◆ Work order
Omit every picture while you reproduce the entries that follow word for word.

◆ Dataset excerpts
□ □ □ □ □ □ □
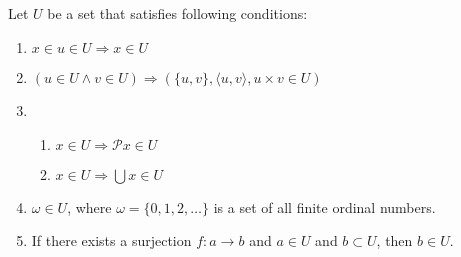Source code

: \documentclass[luatex]{article}
\begin{document}
\subsubsection{}



\subsubsection{}



\subsubsection{}



\subsubsection{}



\subsubsection{}



\subsubsection{}



\subsubsection{}



\subsection{}

Let $U$ be a set that satisfies following conditions:

\begin{enumerate}[label=(\roman*)]
\item $x \in u \in U \Rightarrow x \in U$
\item $(u \in U \wedge v \in U) \Rightarrow (\{u, v\}, \langle u, v \rangle, u \times v \in U)$
\item \begin{enumerate}[label=(\arabic*)]
\item $x \in U \Rightarrow \mathcal{P} x \in U$
\item $x \in U \Rightarrow \bigcup x \in U$
\end{enumerate}
\item $\omega \in U$, where $\omega = \{0,1,2,\dots\}$ is a set of all finite ordinal numbers.
\item If there exists a surjection $f : a \rightarrow b$ and $a \in U$ and $b \subset U$, then $b \in U$.
\end{enumerate}
\end{document}
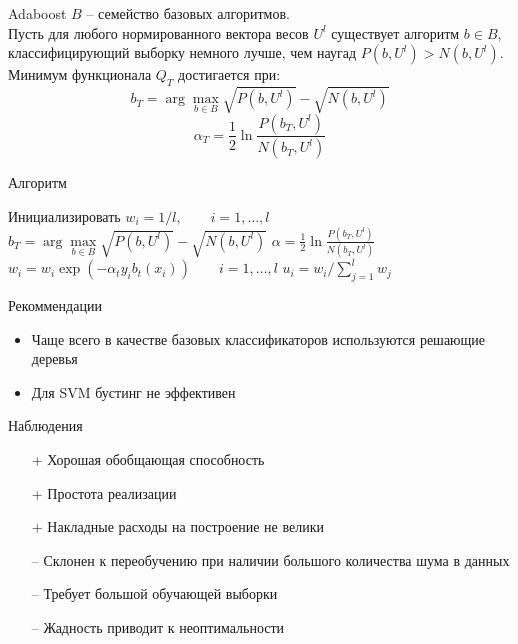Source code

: \documentclass[10pt]{beamer}
\begin{document}
\begin{frame}{Adaboost}
  $B$ -- семейство базовых алгоритмов.\\
  \bigbreak
  Пусть для любого нормированного вектора весов $U^l$ существует алгоритм $b \in B$, классифицирующий выборку немного лучше, чем наугад $P(b, U^l) > N (b, U^l)$. \\
  Минимум функционала $Q_T$ достигается при:\\
  $$b_T = \arg\max\limits_{b \in B} \sqrt{P(b, U^l)} - \sqrt{N(b, U^l)}$$
  $$\alpha_T = \frac{1}{2} \ln \frac{P(b_T, U^l)}{N(b_T, U^l)}$$
\end{frame}

\begin{frame}{Алгоритм}
  \begin{algorithmic}[1]
      \State Инициализировать $w_i = 1 / l, \qquad i=1, \dots, l$
        \State $b_T = \arg\max\limits_{b \in B} \sqrt{P(b, U^l)} - \sqrt{N(b, U^l)}$
        \State $\alpha = \frac{1}{2} \ln \frac{P(b_T, U^l)}{N(b_T, U^l)}$
        \State $w_i = w_i \exp (- \alpha_t y_i b_t(x_i)) \qquad i=1, \dots, l$
        \State $u_i = w_i / \sum\limits_{j=1}^l w_j$
      \EndFor
    \EndFunction
  \end{algorithmic}
\end{frame}

\begin{frame}{Рекоммендации}
  \begin{itemize}
    \item Чаще всего в качестве базовых классификаторов используются решающие деревья
    \item Для SVM бустинг не эффективен     
  \end{itemize}
\end{frame}

\begin{frame}{Наблюдения}
  \begin{itemize}[<+->]
    \item[+] Хорошая обобщающая способность
    \item[+] Простота реализации
    \item[+] Накладные расходы на построение не велики
    \bigbreak
    \item[--] Склонен к переобучению при наличии большого количества шума в данных
    \item[--] Требует большой обучающей выборки
    \item[--] Жадность приводит к неоптимальности
  \end{itemize}
\end{frame}
\end{document}
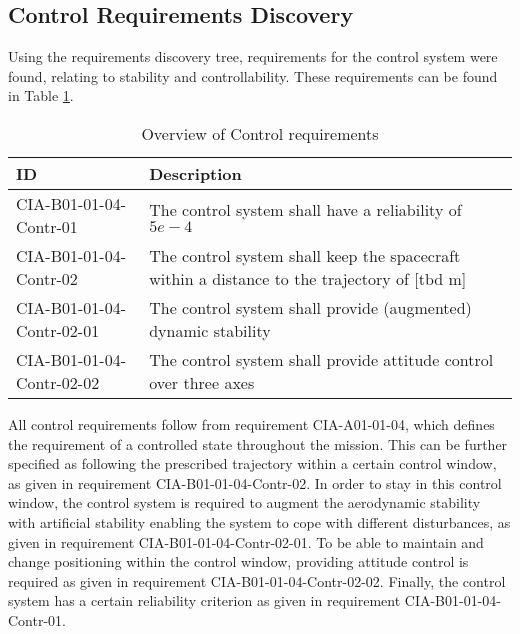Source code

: \subsection{Control Requirements Discovery} \label{sec:req-control}
Using the requirements discovery tree, requirements for the control system were found, relating to stability and controllability. These requirements can be found in Table \ref{tab:controlreq}.

\begin{table}[H]
	\caption{Overview of Control requirements}
	\begin{tabular}{|p{}|p{}|}
		\hline
		ID         					&	Description																							\\ \hline \hline
		CIA-B01-01-04-Contr-01		&	The control system shall have a reliability of $5e-4$            									\\ \hline
		CIA-B01-01-04-Contr-02 		&	The control system shall keep the spacecraft within a distance to the trajectory of [\gls{tbd} m]	\\ \hline	
		CIA-B01-01-04-Contr-02-01 	&	The control system shall provide (augmented) dynamic stability       								\\ \hline
		CIA-B01-01-04-Contr-02-02 	&	The control system shall provide attitude control over three axes         							\\ \hline	
	\end{tabular}
	\label{tab:controlreq}
\end{table}

All control requirements follow from requirement CIA-A01-01-04, which defines the requirement of a controlled state throughout the mission. 
This can be further specified as following the prescribed trajectory within a certain control window, as given in requirement CIA-B01-01-04-Contr-02. 
In order to stay in this control window, the control system is required to augment the aerodynamic stability with artificial stability enabling the system to cope with different disturbances, as given in requirement CIA-B01-01-04-Contr-02-01. 
To be able to maintain and change positioning within the control window, providing attitude control is required as given in requirement CIA-B01-01-04-Contr-02-02. 
Finally, the control system has a certain reliability criterion as given in requirement CIA-B01-01-04-Contr-01.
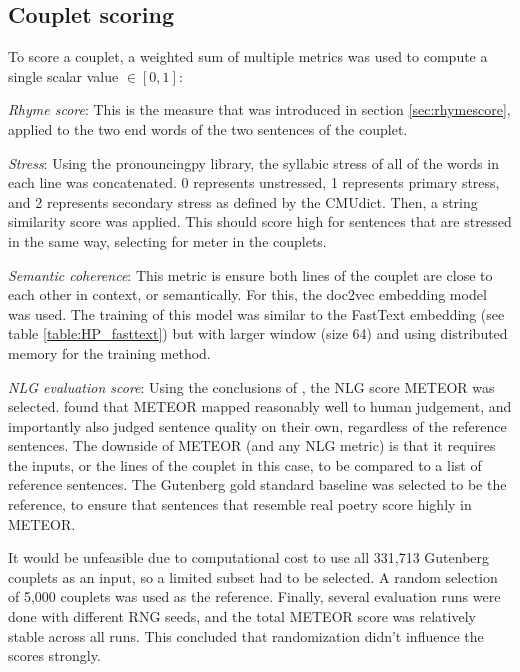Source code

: \documentclass[11pt,a4paper]{article}
\newenvironment{tight_itemize}{
\begin{itemize}
\setlength{\itemsep}{0pt}
\setlength{\parskip}{0pt}
}{\end{itemize}}
\begin{document}
\subsection{Couplet scoring}
\label{sec:coupletscore}
To score a couplet, a weighted sum of multiple metrics was used to compute a single scalar value $\in [0, 1]$:
\begin{tight_itemize}
	\vspace{-0.5em}
	\item \textit{Rhyme score}: This is the measure that was introduced in section \ref{sec:rhymescore}, applied to the two end words of the two sentences of the couplet.
	\item \textit{Stress}: Using the pronouncingpy library, the syllabic stress of all of the words in each line was concatenated. 0 represents unstressed, 1 represents primary stress, and 2 represents secondary stress as defined by the CMUdict. Then, a string similarity score \cite{ratcliff} was applied. This should score high for sentences that are stressed in the same way, selecting for meter in the couplets.
	\item \textit{Semantic coherence}: This metric is ensure both lines of the couplet are close to each other in context, or semantically. For this, the doc2vec embedding model \cite{docvec} was used. The training of this model was similar to the FastText embedding (see table \ref{table:HP_fasttext}) but with larger window (size 64) and using distributed memory for the training method.
	\item \textit{NLG evaluation score}: Using the conclusions of \citet{nlgeval}, the NLG score METEOR \cite{meteor} was selected. \citet{nlgeval} found that METEOR mapped reasonably well to human judgement, and importantly also judged sentence quality on their own, regardless of the reference sentences. The downside of METEOR (and any NLG metric) is that it requires the inputs, or the lines of the couplet in this case, to be compared to a list of reference sentences. The Gutenberg gold standard baseline was selected to be the reference, to ensure that sentences that resemble real poetry score highly in METEOR.

		It would be unfeasible due to computational cost to use all 331,713 Gutenberg couplets as an input, so a limited subset had to be selected. A random selection of 5,000 couplets was used as the reference. Finally, several evaluation runs were done with different RNG seeds, and the total METEOR score was relatively stable across all runs. This concluded that randomization didn't influence the scores strongly.
\end{tight_itemize}
\end{document}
□ □ □ □ □ □ □
◆ Result below
Source code

: \documentclass[luatex]{article}
\begin{document}
\subsubsection{}



\subsubsection{}



\subsubsection{}



\subsubsection{}



\subsubsection{}



\subsubsection{}



\subsubsection{}



\subsection{}

Let $U$ be a set that satisfies following conditions:

\begin{enumerate}[label=(\roman*)]
\item $x \in u \in U \Rightarrow x \in U$
\item $(u \in U \wedge v \in U) \Rightarrow (\{u, v\}, \langle u, v \rangle, u \times v \in U)$
\item \begin{enumerate}[label=(\arabic*)]
\item $x \in U \Rightarrow \mathcal{P} x \in U$
\item $x \in U \Rightarrow \bigcup x \in U$
\end{enumerate}
\item $\omega \in U$, where $\omega = \{0,1,2,\dots\}$ is a set of all finite ordinal numbers.
\item If there exists a surjection $f : a \rightarrow b$ and $a \in U$ and $b \subset U$, then $b \in U$.
\end{enumerate}
\end{document}
Source code

: \documentclass[10pt]{beamer}
\begin{document}
\begin{frame}{Adaboost}
  $B$ -- семейство базовых алгоритмов.\\
  \bigbreak
  Пусть для любого нормированного вектора весов $U^l$ существует алгоритм $b \in B$, классифицирующий выборку немного лучше, чем наугад $P(b, U^l) > N (b, U^l)$. \\
  Минимум функционала $Q_T$ достигается при:\\
  $$b_T = \arg\max\limits_{b \in B} \sqrt{P(b, U^l)} - \sqrt{N(b, U^l)}$$
  $$\alpha_T = \frac{1}{2} \ln \frac{P(b_T, U^l)}{N(b_T, U^l)}$$
\end{frame}

\begin{frame}{Алгоритм}
  \begin{algorithmic}[1]
      \State Инициализировать $w_i = 1 / l, \qquad i=1, \dots, l$
        \State $b_T = \arg\max\limits_{b \in B} \sqrt{P(b, U^l)} - \sqrt{N(b, U^l)}$
        \State $\alpha = \frac{1}{2} \ln \frac{P(b_T, U^l)}{N(b_T, U^l)}$
        \State $w_i = w_i \exp (- \alpha_t y_i b_t(x_i)) \qquad i=1, \dots, l$
        \State $u_i = w_i / \sum\limits_{j=1}^l w_j$
      \EndFor
    \EndFunction
  \end{algorithmic}
\end{frame}

\begin{frame}{Рекоммендации}
  \begin{itemize}
    \item Чаще всего в качестве базовых классификаторов используются решающие деревья
    \item Для SVM бустинг не эффективен     
  \end{itemize}
\end{frame}

\begin{frame}{Наблюдения}
  \begin{itemize}[<+->]
    \item[+] Хорошая обобщающая способность
    \item[+] Простота реализации
    \item[+] Накладные расходы на построение не велики
    \bigbreak
    \item[--] Склонен к переобучению при наличии большого количества шума в данных
    \item[--] Требует большой обучающей выборки
    \item[--] Жадность приводит к неоптимальности
  \end{itemize}
\end{frame}
\end{document}
Source code

: \subsection{Control Requirements Discovery} \label{sec:req-control}
Using the requirements discovery tree, requirements for the control system were found, relating to stability and controllability. These requirements can be found in Table \ref{tab:controlreq}.

\begin{table}[H]
	\caption{Overview of Control requirements}
	\begin{tabular}{|p{}|p{}|}
		\hline
		ID         					&	Description																							\\ \hline \hline
		CIA-B01-01-04-Contr-01		&	The control system shall have a reliability of $5e-4$            									\\ \hline
		CIA-B01-01-04-Contr-02 		&	The control system shall keep the spacecraft within a distance to the trajectory of [\gls{tbd} m]	\\ \hline	
		CIA-B01-01-04-Contr-02-01 	&	The control system shall provide (augmented) dynamic stability       								\\ \hline
		CIA-B01-01-04-Contr-02-02 	&	The control system shall provide attitude control over three axes         							\\ \hline	
	\end{tabular}
	\label{tab:controlreq}
\end{table}

All control requirements follow from requirement CIA-A01-01-04, which defines the requirement of a controlled state throughout the mission. 
This can be further specified as following the prescribed trajectory within a certain control window, as given in requirement CIA-B01-01-04-Contr-02. 
In order to stay in this control window, the control system is required to augment the aerodynamic stability with artificial stability enabling the system to cope with different disturbances, as given in requirement CIA-B01-01-04-Contr-02-01. 
To be able to maintain and change positioning within the control window, providing attitude control is required as given in requirement CIA-B01-01-04-Contr-02-02. 
Finally, the control system has a certain reliability criterion as given in requirement CIA-B01-01-04-Contr-01.
Source code

: \documentclass[11pt,a4paper]{article}
\newenvironment{tight_itemize}{
\begin{itemize}
\setlength{\itemsep}{0pt}
\setlength{\parskip}{0pt}
}{\end{itemize}}
\begin{document}
\subsection{Couplet scoring}
\label{sec:coupletscore}
To score a couplet, a weighted sum of multiple metrics was used to compute a single scalar value $\in [0, 1]$:
\begin{tight_itemize}
	\vspace{-0.5em}
	\item \textit{Rhyme score}: This is the measure that was introduced in section \ref{sec:rhymescore}, applied to the two end words of the two sentences of the couplet.
	\item \textit{Stress}: Using the pronouncingpy library, the syllabic stress of all of the words in each line was concatenated. 0 represents unstressed, 1 represents primary stress, and 2 represents secondary stress as defined by the CMUdict. Then, a string similarity score \cite{ratcliff} was applied. This should score high for sentences that are stressed in the same way, selecting for meter in the couplets.
	\item \textit{Semantic coherence}: This metric is ensure both lines of the couplet are close to each other in context, or semantically. For this, the doc2vec embedding model \cite{docvec} was used. The training of this model was similar to the FastText embedding (see table \ref{table:HP_fasttext}) but with larger window (size 64) and using distributed memory for the training method.
	\item \textit{NLG evaluation score}: Using the conclusions of \citet{nlgeval}, the NLG score METEOR \cite{meteor} was selected. \citet{nlgeval} found that METEOR mapped reasonably well to human judgement, and importantly also judged sentence quality on their own, regardless of the reference sentences. The downside of METEOR (and any NLG metric) is that it requires the inputs, or the lines of the couplet in this case, to be compared to a list of reference sentences. The Gutenberg gold standard baseline was selected to be the reference, to ensure that sentences that resemble real poetry score highly in METEOR.

		It would be unfeasible due to computational cost to use all 331,713 Gutenberg couplets as an input, so a limited subset had to be selected. A random selection of 5,000 couplets was used as the reference. Finally, several evaluation runs were done with different RNG seeds, and the total METEOR score was relatively stable across all runs. This concluded that randomization didn't influence the scores strongly.
\end{tight_itemize}
\end{document}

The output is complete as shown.